** Stored records **
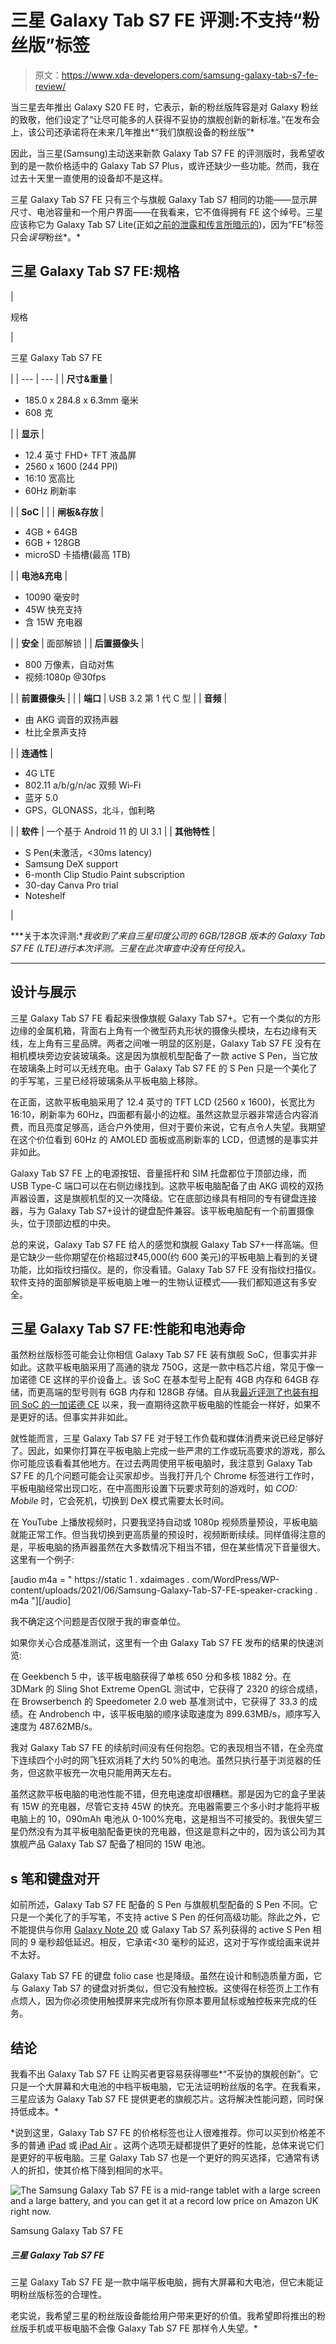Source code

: # 三星 Galaxy Tab S7 FE 评测:不支持“粉丝版”标签

> 原文：<https://www.xda-developers.com/samsung-galaxy-tab-s7-fe-review/>

当三星去年推出 Galaxy S20 FE 时，它表示，新的粉丝版阵容是对 Galaxy 粉丝的致敬，他们设定了“让尽可能多的人获得不妥协的旗舰创新的新标准。”在发布会上，该公司还承诺将在未来几年推出*“我们旗舰设备的粉丝版”*

因此，当三星(Samsung)主动送来新款 Galaxy Tab S7 FE 的评测版时，我希望收到的是一款价格适中的 Galaxy Tab S7 Plus，或许还缺少一些功能。然而，我在过去十天里一直使用的设备却不是这样。

三星 Galaxy Tab S7 FE 只有三个与旗舰 Galaxy Tab S7 相同的功能——显示屏尺寸、电池容量和一个用户界面——在我看来，它不值得拥有 FE 这个绰号。三星应该称它为 Galaxy Tab S7 Lite(正如[之前的泄露和传言所暗示的](https://www.xda-developers.com/samsung-galaxy-tab-s7-plus-lite-leaked-images/))，因为“FE”标签只会*误导*粉丝*。*

## 三星 Galaxy Tab S7 FE:规格

| 

规格

 | 

三星 Galaxy Tab S7 FE

 |
| --- | --- |
| **尺寸&重量** | 

*   185.0 x 284.8 x 6.3mm 毫米
*   608 克

 |
| **显示** | 

*   12.4 英寸 FHD+ TFT 液晶屏
*   2560 x 1600 (244 PPI)
*   16:10 宽高比
*   60Hz 刷新率

 |
| **SoC** |  |
| **闸板&存放** | 

*   4GB + 64GB
*   6GB + 128GB
*   microSD 卡插槽(最高 1TB)

 |
| **电池&充电** | 

*   10090 毫安时
*   45W 快充支持
*   含 15W 充电器

 |
| **安全** | 面部解锁 |
| **后置摄像头** | 

*   800 万像素，自动对焦
*   视频:1080p @30fps

 |
| **前置摄像头** |  |
| **端口** | USB 3.2 第 1 代 C 型 |
| **音频** | 

*   由 AKG 调音的双扬声器
*   杜比全景声支持

 |
| **连通性** | 

*   4G LTE
*   802.11 a/b/g/n/ac 双频 Wi-Fi
*   蓝牙 5.0
*   GPS，GLONASS，北斗，伽利略

 |
| **软件** | 一个基于 Android 11 的 UI 3.1 |
| **其他特性** | 

*   S Pen(未激活，<30ms latency)
*   Samsung DeX support
*   6-month Clip Studio Paint subscription
*   30-day Canva Pro trial
*   Noteshelf

 |

***关于本次评测:**我收到了来自三星印度公司的 6GB/128GB 版本的 Galaxy Tab S7 FE (LTE)进行本次评测。三星在此次审查中没有任何投入。*

* * *

## 设计与展示

三星 Galaxy Tab S7 FE 看起来很像旗舰 Galaxy Tab S7+。它有一个类似的方形边缘的金属机箱，背面右上角有一个微型药丸形状的摄像头模块，左右边缘有天线，左上角有三星品牌。两者之间唯一明显的区别是，Galaxy Tab S7 FE 没有在相机模块旁边安装玻璃条。这是因为旗舰机型配备了一款 active S Pen，当它放在玻璃条上时可以无线充电。由于 Galaxy Tab S7 FE 的 S Pen 只是一个美化了的手写笔，三星已经将玻璃条从平板电脑上移除。

在正面，这款平板电脑采用了 12.4 英寸的 TFT LCD (2560 x 1600)，长宽比为 16:10，刷新率为 60Hz，四面都有最小的边框。虽然这款显示器非常适合内容消费，而且亮度足够高，适合户外使用，但对于要价来说，它有点令人失望。我期望在这个价位看到 60Hz 的 AMOLED 面板或高刷新率的 LCD，但遗憾的是事实并非如此。

Galaxy Tab S7 FE 上的电源按钮、音量摇杆和 SIM 托盘都位于顶部边缘，而 USB Type-C 端口可以在右侧边缘找到。这款平板电脑配备了由 AKG 调校的双扬声器设置，这是旗舰机型的又一次降级。它在底部边缘具有相同的专有键盘连接器，与为 Galaxy Tab S7+设计的键盘配件兼容。该平板电脑配有一个前置摄像头，位于顶部边框的中央。

总的来说，Galaxy Tab S7 FE 给人的感觉和旗舰 Galaxy Tab S7+一样高端。但是它缺少一些你期望在价格超过₹45,000(约 600 美元)的平板电脑上看到的关键功能，比如指纹扫描仪。是的，你没看错。Galaxy Tab S7 FE 没有指纹扫描仪。软件支持的面部解锁是平板电脑上唯一的生物认证模式——我们都知道这有多安全。

## 三星 Galaxy Tab S7 FE:性能和电池寿命

虽然粉丝版标签可能会让你相信 Galaxy Tab S7 FE 装有旗舰 SoC，但事实并非如此。这款平板电脑采用了高通的骁龙 750G，这是一款中档芯片组，常见于像一加诺德 CE 这样的平价设备上。该 SoC 在基本型号上配有 4GB 内存和 64GB 存储，而更高端的型号则有 6GB 内存和 128GB 存储。自从我[最近评测了也装有相同 SoC 的一加诺德 CE](https://www.xda-developers.com/oneplus-nord-ce-5g-review/) 以来，我一直期待这款平板电脑的性能会一样好，如果不是更好的话。但事实并非如此。

就性能而言，三星 Galaxy Tab S7 FE 对于轻工作负载和媒体消费来说已经足够好了。因此，如果你打算在平板电脑上完成一些严肃的工作或玩高要求的游戏，那么你可能应该看看其他地方。在过去两周使用平板电脑时，我注意到 Galaxy Tab S7 FE 的几个问题可能会让买家却步。当我打开几个 Chrome 标签进行工作时，平板电脑经常出现口吃，在中高图形设置下玩要求苛刻的游戏时，如 *COD: Mobile* 时，它会死机，切换到 DeX 模式需要太长时间。

在 YouTube 上播放视频时，只要我坚持自动或 1080p 视频质量预设，平板电脑就能正常工作。但当我切换到更高质量的预设时，视频断断续续。同样值得注意的是，平板电脑的扬声器虽然在大多数情况下相当不错，但在某些情况下音量很大。这里有一个例子:

[audio m4a = " https://static 1 . xdaimages . com/WordPress/WP-content/uploads/2021/06/Samsung-Galaxy-Tab-S7-FE-speaker-cracking . m4a "][/audio]

我不确定这个问题是否仅限于我的审查单位。

如果你关心合成基准测试，这里有一个由 Galaxy Tab S7 FE 发布的结果的快速浏览:

在 Geekbench 5 中，该平板电脑获得了单核 650 分和多核 1882 分。在 3DMark 的 Sling Shot Extreme OpenGL 测试中，它获得了 2320 的综合成绩，在 Browserbench 的 Speedometer 2.0 web 基准测试中，它获得了 33.3 的成绩。在 Androbench 中，该平板电脑的顺序读取速度为 899.63MB/s，顺序写入速度为 487.62MB/s。

我对 Galaxy Tab S7 FE 的续航时间没有任何抱怨。它的表现相当不错，在全亮度下连续四个小时的网飞狂欢消耗了大约 50%的电池。虽然只执行基于浏览器的任务，但这款平板充一次电只能用两天左右。

虽然这款平板电脑的电池性能不错，但充电速度却很糟糕。那是因为它的盒子里装有 15W 的充电器，尽管它支持 45W 的快充。充电器需要三个多小时才能将平板电脑上的 10，090mAh 电池从 0-100%充电，这是相当不可接受的。我很失望三星仍然没有为其平板电脑配备更快的充电器，但这是意料之中的，因为该公司为其旗舰产品 Galaxy Tab S7 配备了相同的 15W 电池。

## s 笔和键盘对开

如前所述，Galaxy Tab S7 FE 配备的 S Pen 与旗舰机型配备的 S Pen 不同。它只是一个美化了的手写笔，不支持 active S Pen 的任何高级功能。除此之外，它不能提供与你用 [Galaxy Note 20](https://www.xda-developers.com/samsung-galaxy-note-20/) 或 Galaxy Tab S7 系列获得的 active S Pen 相同的 9 毫秒超低延迟。相反，它承诺<30 毫秒的延迟，这对于写作或绘画来说并不太好。

Galaxy Tab S7 FE 的键盘 folio case 也是降级。虽然在设计和制造质量方面，它与 Galaxy Tab S7 的键盘对折类似，但它没有触控板。这使得在标签页上工作有点烦人，因为你必须使用触摸屏来完成所有你原本要用鼠标或触控板来完成的任务。

## 结论

我看不出 Galaxy Tab S7 FE 让购买者更容易获得哪些*“不妥协的旗舰创新”。它只是一个大屏幕和大电池的中档平板电脑，它无法证明粉丝版的名字。在我看来，三星应该为 Galaxy Tab S7 FE 提供更老的旗舰芯片。这将解决性能问题，同时保持低成本。*

 *说到这里，Galaxy Tab S7 FE 的价格标签也让人很难推荐。你可以买到价格差不多的普通 [iPad](https://shop-links.co/1744896645186914515?u1=d43a4aa6-a923-4418-865f-d38cf5a18a83) 或 [iPad Air](https://shop-links.co/1744896645233984110?u1=9519d61d-f9c8-427c-bddd-1bbda920b4b9) 。这两个选项无疑都提供了更好的性能，总体来说它们是更好的平板电脑。三星 Galaxy Tab S7 也是一个更好的购买选择，它通常有诱人的折扣，使其价格下降到相同的水平。

 <picture>![The Samsung Galaxy Tab S7 FE is a mid-range tablet with a large screen and a large battery, and you can get it at a record low price on Amazon UK right now.](img/b5a7a335fc4d6c82d0395dcc9fb8b2d9.png)</picture> 

Samsung Galaxy Tab S7 FE

##### 三星 Galaxy Tab S7 FE

三星 Galaxy Tab S7 FE 是一款中端平板电脑，拥有大屏幕和大电池，但它未能证明粉丝版标签的合理性。

老实说，我希望三星的粉丝版设备能给用户带来更好的价值。我希望即将推出的粉丝版手机或平板电脑不会像 Galaxy Tab S7 FE 那样令人失望。*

** Exercise **
Looking at the data above, return every line from the one with "因此，当三星(Samsung)主动送来新款 Galaxy Tab" down to the one with "由 AKG 调音的双扬声器", exactly and inclusively.

** Task answer **
因此，当三星(Samsung)主动送来新款 Galaxy Tab S7 FE 的评测版时，我希望收到的是一款价格适中的 Galaxy Tab S7 Plus，或许还缺少一些功能。然而，我在过去十天里一直使用的设备却不是这样。

三星 Galaxy Tab S7 FE 只有三个与旗舰 Galaxy Tab S7 相同的功能——显示屏尺寸、电池容量和一个用户界面——在我看来，它不值得拥有 FE 这个绰号。三星应该称它为 Galaxy Tab S7 Lite(正如[之前的泄露和传言所暗示的](https://www.xda-developers.com/samsung-galaxy-tab-s7-plus-lite-leaked-images/))，因为“FE”标签只会*误导*粉丝*。*

## 三星 Galaxy Tab S7 FE:规格

| 

规格

 | 

三星 Galaxy Tab S7 FE

 |
| --- | --- |
| **尺寸&重量** | 

*   185.0 x 284.8 x 6.3mm 毫米
*   608 克

 |
| **显示** | 

*   12.4 英寸 FHD+ TFT 液晶屏
*   2560 x 1600 (244 PPI)
*   16:10 宽高比
*   60Hz 刷新率

 |
| **SoC** |  |
| **闸板&存放** | 

*   4GB + 64GB
*   6GB + 128GB
*   microSD 卡插槽(最高 1TB)

 |
| **电池&充电** | 

*   10090 毫安时
*   45W 快充支持
*   含 15W 充电器

 |
| **安全** | 面部解锁 |
| **后置摄像头** | 

*   800 万像素，自动对焦
*   视频:1080p @30fps

 |
| **前置摄像头** |  |
| **端口** | USB 3.2 第 1 代 C 型 |
| **音频** | 

*   由 AKG 调音的双扬声器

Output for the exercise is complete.